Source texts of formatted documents

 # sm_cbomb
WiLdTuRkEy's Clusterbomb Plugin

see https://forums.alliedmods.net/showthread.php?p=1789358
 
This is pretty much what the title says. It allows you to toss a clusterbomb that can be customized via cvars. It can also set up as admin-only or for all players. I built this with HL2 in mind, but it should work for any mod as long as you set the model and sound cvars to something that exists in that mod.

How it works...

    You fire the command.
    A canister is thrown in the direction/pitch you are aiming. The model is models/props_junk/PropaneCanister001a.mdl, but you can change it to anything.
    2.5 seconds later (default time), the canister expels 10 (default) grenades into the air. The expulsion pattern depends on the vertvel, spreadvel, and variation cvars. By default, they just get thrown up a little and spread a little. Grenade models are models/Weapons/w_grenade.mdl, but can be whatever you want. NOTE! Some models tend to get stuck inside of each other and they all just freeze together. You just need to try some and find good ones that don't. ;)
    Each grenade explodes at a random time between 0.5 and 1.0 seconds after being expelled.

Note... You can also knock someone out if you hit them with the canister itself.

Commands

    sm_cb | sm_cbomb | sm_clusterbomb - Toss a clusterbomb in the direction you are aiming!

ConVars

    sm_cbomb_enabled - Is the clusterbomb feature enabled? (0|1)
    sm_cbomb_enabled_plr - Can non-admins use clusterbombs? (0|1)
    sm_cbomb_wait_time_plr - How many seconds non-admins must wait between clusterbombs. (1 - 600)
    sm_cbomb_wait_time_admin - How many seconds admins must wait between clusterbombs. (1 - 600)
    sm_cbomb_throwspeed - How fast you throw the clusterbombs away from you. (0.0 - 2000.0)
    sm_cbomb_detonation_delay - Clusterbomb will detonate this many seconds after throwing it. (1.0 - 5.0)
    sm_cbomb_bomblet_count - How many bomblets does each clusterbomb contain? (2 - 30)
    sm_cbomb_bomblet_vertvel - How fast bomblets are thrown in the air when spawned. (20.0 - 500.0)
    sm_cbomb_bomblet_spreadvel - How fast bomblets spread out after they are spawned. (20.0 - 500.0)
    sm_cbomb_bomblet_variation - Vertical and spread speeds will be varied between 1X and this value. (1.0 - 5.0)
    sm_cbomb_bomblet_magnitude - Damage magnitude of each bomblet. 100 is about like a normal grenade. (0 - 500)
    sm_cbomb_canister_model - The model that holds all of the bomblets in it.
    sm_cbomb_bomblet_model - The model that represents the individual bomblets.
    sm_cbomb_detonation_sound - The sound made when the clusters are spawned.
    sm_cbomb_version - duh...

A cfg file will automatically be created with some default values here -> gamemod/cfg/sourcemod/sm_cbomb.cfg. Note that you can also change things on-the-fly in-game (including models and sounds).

Aim of the exercise: What are the lines above, starting at the one with "sm_cbomb_wait_time_admin - How" and ending at the one with "sm_cbomb_bomblet_vertvel - How"? Give them again exactly, and only them.

Answer to the problem:
    sm_cbomb_wait_time_admin - How many seconds admins must wait between clusterbombs. (1 - 600)
    sm_cbomb_throwspeed - How fast you throw the clusterbombs away from you. (0.0 - 2000.0)
    sm_cbomb_detonation_delay - Clusterbomb will detonate this many seconds after throwing it. (1.0 - 5.0)
    sm_cbomb_bomblet_count - How many bomblets does each clusterbomb contain? (2 - 30)
    sm_cbomb_bomblet_vertvel - How fast bomblets are thrown in the air when spawned. (20.0 - 500.0)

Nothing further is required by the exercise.